Looking around, it certainly seems that the risk of getting shot or stabbed is, ahem, not quite equal. The rates where I train are in the neighborhood of 20 per 100,000 or so, putting us outside the top 25 most dangerous cities in the US in favor of places like Detroit and Compton; on a country averaged rate, though, it puts us between Puerto Rico and Kasakhstan, which is not great. With a stated death rate from intentional trauma of 20, we get more than a gunshot wound a day on average (they do tend to come in groups).

Of course, it gets worse; South Africa has a rate of 38 per 100,000, as high as almost 50 in the last decade. Iraq wins--or loses, whichever. But that's an active war zone; the one that makes me wonder in this list is Jamaica, which people run off to all the time. Imagine if Apple tourism started selling getaway packages to Iraq.

These statistics face the same problems as any public health measure. Any country with a functioning public health system will do a better job of tracking statistics, and the statistics in Sierra Leone or Somalia are likely not quite reliable, whereas ours should be quite reliable. I'm guessing the rates in countries like Somalia, Angola, or Colombia are unreliable to say the least. I'm not sure how a country with no infrastructure deals with such a trauma load, except as depicted in the pictures linked above from Somalia.

According to the Boston Globe article with the photo above, Somalia has lost 17,000 civilians to trauma in the last 2.5 years, or 6,800 a year; if the population is counted right, that's a death rate of 680 a year from penetrating trauma. 680! Makes that picture above seem a bit more poignant.
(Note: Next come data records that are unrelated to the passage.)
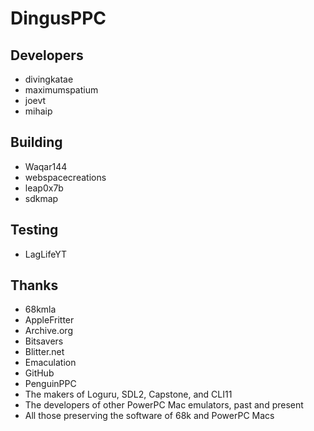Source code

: # DingusPPC


## Developers

- divingkatae
- maximumspatium
- joevt
- mihaip

## Building

- Waqar144
- webspacecreations
- leap0x7b
- sdkmap

## Testing

- LagLifeYT

## Thanks

- 68kmla
- AppleFritter
- Archive.org
- Bitsavers
- Blitter.net
- Emaculation
- GitHub
- PenguinPPC
- The makers of Loguru, SDL2, Capstone, and CLI11
- The developers of other PowerPC Mac emulators, past and present
- All those preserving the software of 68k and PowerPC Macs
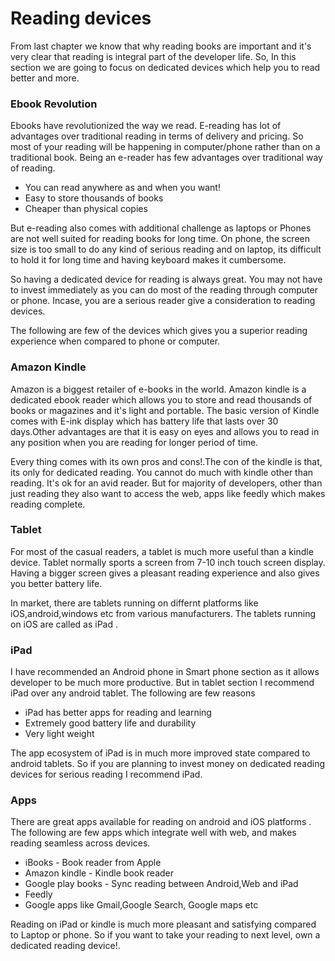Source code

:# Reading devices
From last chapter we know that why reading books are important and it's very clear that reading is integral part of the developer life. So, In this section we are going to focus on dedicated devices which help you to read better and more.

### Ebook Revolution

Ebooks have revolutionized the way we read. E-reading has lot of advantages over traditional reading in terms of delivery and pricing. So most of your reading will be happening in computer/phone rather than on a traditional book. Being an e-reader has few advantages over traditional way of reading.

* You can read anywhere as and when you want!
* Easy to store thousands of books
* Cheaper than physical copies

But e-reading also comes with additional challenge as laptops or Phones are not well suited for reading books for long time. On phone, the screen size is too small to do any kind of serious reading and on laptop, its difficult to hold it for long time and having keyboard makes it cumbersome.

So having a dedicated device for reading is always great. You may not have to invest immediately as you can do most of the reading through computer or phone. Incase, you are a serious reader give a consideration to reading devices.

The following are few of the devices which gives you a superior reading experience when compared to phone or computer.

### Amazon Kindle
Amazon is a biggest retailer of e-books in the world. Amazon kindle is a dedicated ebook reader which allows you to store and read thousands of books or magazines and it's light and portable. The basic version of Kindle comes with E-ink display which has battery life that lasts over 30 days.Other advantages are that it is easy on eyes and allows you to read in any position when you are reading for longer period of time.

Every thing comes with its own pros and cons!.The con of the kindle is that, its only for  dedicated reading. You cannot do much with kindle other than reading. It's ok for an avid reader. But for majority of developers, other than just reading they also want to access the web, apps like feedly which makes reading complete.

### Tablet
For most of the casual readers, a tablet is much more useful than a kindle device. Tablet normally sports a screen from 7-10 inch touch screen display. Having a bigger screen gives a pleasant reading experience and also gives you better battery life.

In market, there are tablets running on differnt platforms like iOS,android,windows etc from various manufacturers. The tablets running on iOS are called as iPad .

### iPad
I have recommended an Android phone in Smart phone section as it allows developer to be  much more productive. But in tablet section I recommend iPad over any android tablet. The following are few reasons

 * iPad has better apps for reading and learning
 * Extremely good battery life and durability
 * Very light weight

The app ecosystem of iPad is in much more improved state compared to android tablets. So if you are planning to invest money on dedicated reading devices for serious reading I recommend iPad.

### Apps
There are great apps available for reading on android and iOS platforms . The following are few apps which integrate well with web, and makes reading seamless across devices.

* iBooks - Book reader from Apple
* Amazon kindle - Kindle book reader
* Google play books - Sync reading between Android,Web and iPad
* Feedly
* Google apps like Gmail,Google Search, Google maps etc

Reading on iPad or kindle is much more pleasant and satisfying compared to Laptop or phone. So if you want to take your reading to next level, own a dedicated reading device!.

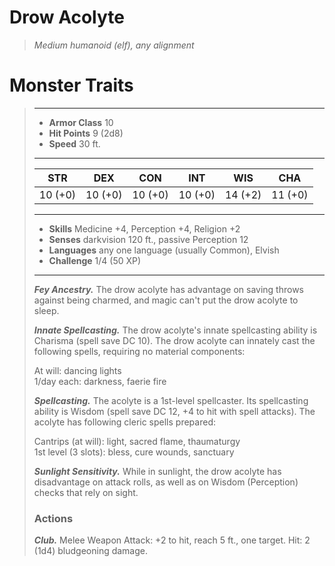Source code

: # Drow Acolyte
>*Medium humanoid (elf), any alignment*
# Monster Traits
>___
>- **Armor Class** 10
>- **Hit Points** 9 (2d8)
>- **Speed** 30 ft.
>___
>|STR|DEX|CON|INT|WIS|CHA|
>|:---:|:---:|:---:|:---:|:---:|:---:|
>|10 (+0)|10 (+0)|10 (+0)|10 (+0)|14 (+2)|11 (+0)|
>___
>- **Skills** Medicine +4, Perception +4, Religion +2
>- **Senses** darkvision 120 ft., passive Perception 12
>- **Languages** any one language (usually Common), Elvish
>- **Challenge** 1/4 (50 XP)
>___
>***Fey Ancestry.*** The drow acolyte has advantage on saving throws against being charmed, and magic can't put the drow acolyte to sleep.  
>
>***Innate Spellcasting.*** The drow acolyte's innate spellcasting ability is Charisma (spell save DC 10). The drow acolyte can innately cast the following spells, requiring no material components:  
>
>At will: dancing lights  
>1/day each: darkness, faerie fire  
>
>
>***Spellcasting.*** The acolyte is a 1st-level spellcaster. Its spellcasting ability is Wisdom (spell save DC 12, +4 to hit with spell attacks). The acolyte has following cleric spells prepared:  
>
>Cantrips (at will): light, sacred flame, thaumaturgy  
>1st level (3 slots): bless, cure wounds, sanctuary  
>
>
>***Sunlight Sensitivity.*** While in sunlight, the drow acolyte has disadvantage on attack rolls, as well as on Wisdom (Perception) checks that rely on sight.  
>
>### Actions
>***Club.*** Melee Weapon Attack: +2 to hit, reach 5 ft., one target. Hit: 2 (1d4) bludgeoning damage.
Makes me think I'll take trauma more seriously. Makes me happy I'm not in Somalia. Makes me just overall confused about the state of the world and what we're missing on a daily basis if we don't go looking for it. Imagine the apocolypse we would be filling our airwaves with if our penetrating trauma death rate was thirty times greater than it is now. And yet, it's happening. Just not here.